Once you have read the listing, print all of it word for word.

INPUT MATERIAL: Begin

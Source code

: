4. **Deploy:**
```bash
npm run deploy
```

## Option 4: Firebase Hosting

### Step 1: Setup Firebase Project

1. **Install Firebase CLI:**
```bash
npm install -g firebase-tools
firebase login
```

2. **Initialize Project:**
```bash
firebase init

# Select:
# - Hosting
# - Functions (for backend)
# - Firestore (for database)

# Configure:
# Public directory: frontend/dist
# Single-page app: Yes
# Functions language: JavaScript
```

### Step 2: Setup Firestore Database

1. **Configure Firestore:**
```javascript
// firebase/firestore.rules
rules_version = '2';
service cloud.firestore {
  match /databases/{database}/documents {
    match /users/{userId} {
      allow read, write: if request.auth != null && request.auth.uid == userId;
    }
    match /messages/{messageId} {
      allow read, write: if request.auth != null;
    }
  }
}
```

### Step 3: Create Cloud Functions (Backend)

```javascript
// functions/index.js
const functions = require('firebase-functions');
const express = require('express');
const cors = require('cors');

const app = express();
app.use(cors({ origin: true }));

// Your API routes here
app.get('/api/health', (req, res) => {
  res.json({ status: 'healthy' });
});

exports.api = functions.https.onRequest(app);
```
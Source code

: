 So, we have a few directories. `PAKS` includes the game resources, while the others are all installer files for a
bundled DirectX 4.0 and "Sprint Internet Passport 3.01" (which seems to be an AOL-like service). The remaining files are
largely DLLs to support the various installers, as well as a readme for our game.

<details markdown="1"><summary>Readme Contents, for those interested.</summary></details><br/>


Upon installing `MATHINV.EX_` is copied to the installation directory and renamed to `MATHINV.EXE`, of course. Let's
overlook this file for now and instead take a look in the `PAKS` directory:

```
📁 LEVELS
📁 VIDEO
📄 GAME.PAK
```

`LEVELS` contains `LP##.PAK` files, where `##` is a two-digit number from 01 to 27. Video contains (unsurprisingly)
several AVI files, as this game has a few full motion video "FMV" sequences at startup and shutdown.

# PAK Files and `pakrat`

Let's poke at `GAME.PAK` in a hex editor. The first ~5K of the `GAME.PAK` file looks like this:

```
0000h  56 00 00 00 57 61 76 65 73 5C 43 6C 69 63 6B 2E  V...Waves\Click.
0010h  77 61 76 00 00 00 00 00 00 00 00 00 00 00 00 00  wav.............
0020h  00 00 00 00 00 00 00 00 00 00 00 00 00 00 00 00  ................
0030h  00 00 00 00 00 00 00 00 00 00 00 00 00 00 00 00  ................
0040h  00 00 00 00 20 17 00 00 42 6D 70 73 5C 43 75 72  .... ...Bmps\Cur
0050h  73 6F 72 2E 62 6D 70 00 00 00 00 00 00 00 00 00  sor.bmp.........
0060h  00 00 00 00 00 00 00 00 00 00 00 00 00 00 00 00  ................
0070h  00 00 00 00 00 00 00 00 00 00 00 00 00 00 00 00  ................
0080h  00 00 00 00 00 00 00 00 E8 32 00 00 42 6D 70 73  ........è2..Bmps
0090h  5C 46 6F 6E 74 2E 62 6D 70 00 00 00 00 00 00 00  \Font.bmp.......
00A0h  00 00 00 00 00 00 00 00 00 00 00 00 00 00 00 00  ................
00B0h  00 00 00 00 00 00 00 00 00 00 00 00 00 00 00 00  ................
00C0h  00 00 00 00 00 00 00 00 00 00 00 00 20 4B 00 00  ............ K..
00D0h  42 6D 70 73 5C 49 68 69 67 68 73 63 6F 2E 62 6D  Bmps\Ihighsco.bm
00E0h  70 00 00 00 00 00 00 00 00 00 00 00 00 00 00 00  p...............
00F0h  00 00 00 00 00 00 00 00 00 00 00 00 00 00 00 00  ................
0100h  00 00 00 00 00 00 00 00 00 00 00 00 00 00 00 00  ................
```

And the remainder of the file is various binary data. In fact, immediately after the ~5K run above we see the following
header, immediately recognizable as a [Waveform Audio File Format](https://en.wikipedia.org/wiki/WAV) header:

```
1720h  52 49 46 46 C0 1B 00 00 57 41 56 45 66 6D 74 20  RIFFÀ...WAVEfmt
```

INPUT MATERIAL: End

TASK OUTPUT:
Source code

:4. **Deploy:**
```bash
npm run deploy
```

## Option 4: Firebase Hosting

### Step 1: Setup Firebase Project

1. **Install Firebase CLI:**
```bash
npm install -g firebase-tools
firebase login
```

2. **Initialize Project:**
```bash
firebase init

# Select:
# - Hosting
# - Functions (for backend)
# - Firestore (for database)

# Configure:
# Public directory: frontend/dist
# Single-page app: Yes
# Functions language: JavaScript
```

### Step 2: Setup Firestore Database

1. **Configure Firestore:**
```javascript
// firebase/firestore.rules
rules_version = '2';
service cloud.firestore {
  match /databases/{database}/documents {
    match /users/{userId} {
      allow read, write: if request.auth != null && request.auth.uid == userId;
    }
    match /messages/{messageId} {
      allow read, write: if request.auth != null;
    }
  }
}
```

### Step 3: Create Cloud Functions (Backend)

```javascript
// functions/index.js
const functions = require('firebase-functions');
const express = require('express');
const cors = require('cors');

const app = express();
app.use(cors({ origin: true }));

// Your API routes here
app.get('/api/health', (req, res) => {
  res.json({ status: 'healthy' });
});

exports.api = functions.https.onRequest(app);
```
Source code

: So, we have a few directories. `PAKS` includes the game resources, while the others are all installer files for a
bundled DirectX 4.0 and "Sprint Internet Passport 3.01" (which seems to be an AOL-like service). The remaining files are
largely DLLs to support the various installers, as well as a readme for our game.

<details markdown="1"><summary>Readme Contents, for those interested.</summary></details><br/>


Upon installing `MATHINV.EX_` is copied to the installation directory and renamed to `MATHINV.EXE`, of course. Let's
overlook this file for now and instead take a look in the `PAKS` directory:

```
📁 LEVELS
📁 VIDEO
📄 GAME.PAK
```

`LEVELS` contains `LP##.PAK` files, where `##` is a two-digit number from 01 to 27. Video contains (unsurprisingly)
several AVI files, as this game has a few full motion video "FMV" sequences at startup and shutdown.

# PAK Files and `pakrat`

Let's poke at `GAME.PAK` in a hex editor. The first ~5K of the `GAME.PAK` file looks like this:

```
0000h  56 00 00 00 57 61 76 65 73 5C 43 6C 69 63 6B 2E  V...Waves\Click.
0010h  77 61 76 00 00 00 00 00 00 00 00 00 00 00 00 00  wav.............
0020h  00 00 00 00 00 00 00 00 00 00 00 00 00 00 00 00  ................
0030h  00 00 00 00 00 00 00 00 00 00 00 00 00 00 00 00  ................
0040h  00 00 00 00 20 17 00 00 42 6D 70 73 5C 43 75 72  .... ...Bmps\Cur
0050h  73 6F 72 2E 62 6D 70 00 00 00 00 00 00 00 00 00  sor.bmp.........
0060h  00 00 00 00 00 00 00 00 00 00 00 00 00 00 00 00  ................
0070h  00 00 00 00 00 00 00 00 00 00 00 00 00 00 00 00  ................
0080h  00 00 00 00 00 00 00 00 E8 32 00 00 42 6D 70 73  ........è2..Bmps
0090h  5C 46 6F 6E 74 2E 62 6D 70 00 00 00 00 00 00 00  \Font.bmp.......
00A0h  00 00 00 00 00 00 00 00 00 00 00 00 00 00 00 00  ................
00B0h  00 00 00 00 00 00 00 00 00 00 00 00 00 00 00 00  ................
00C0h  00 00 00 00 00 00 00 00 00 00 00 00 20 4B 00 00  ............ K..
00D0h  42 6D 70 73 5C 49 68 69 67 68 73 63 6F 2E 62 6D  Bmps\Ihighsco.bm
00E0h  70 00 00 00 00 00 00 00 00 00 00 00 00 00 00 00  p...............
00F0h  00 00 00 00 00 00 00 00 00 00 00 00 00 00 00 00  ................
0100h  00 00 00 00 00 00 00 00 00 00 00 00 00 00 00 00  ................
```

And the remainder of the file is various binary data. In fact, immediately after the ~5K run above we see the following
header, immediately recognizable as a [Waveform Audio File Format](https://en.wikipedia.org/wiki/WAV) header:

```
1720h  52 49 46 46 C0 1B 00 00 57 41 56 45 66 6D 74 20  RIFFÀ...WAVEfmt
```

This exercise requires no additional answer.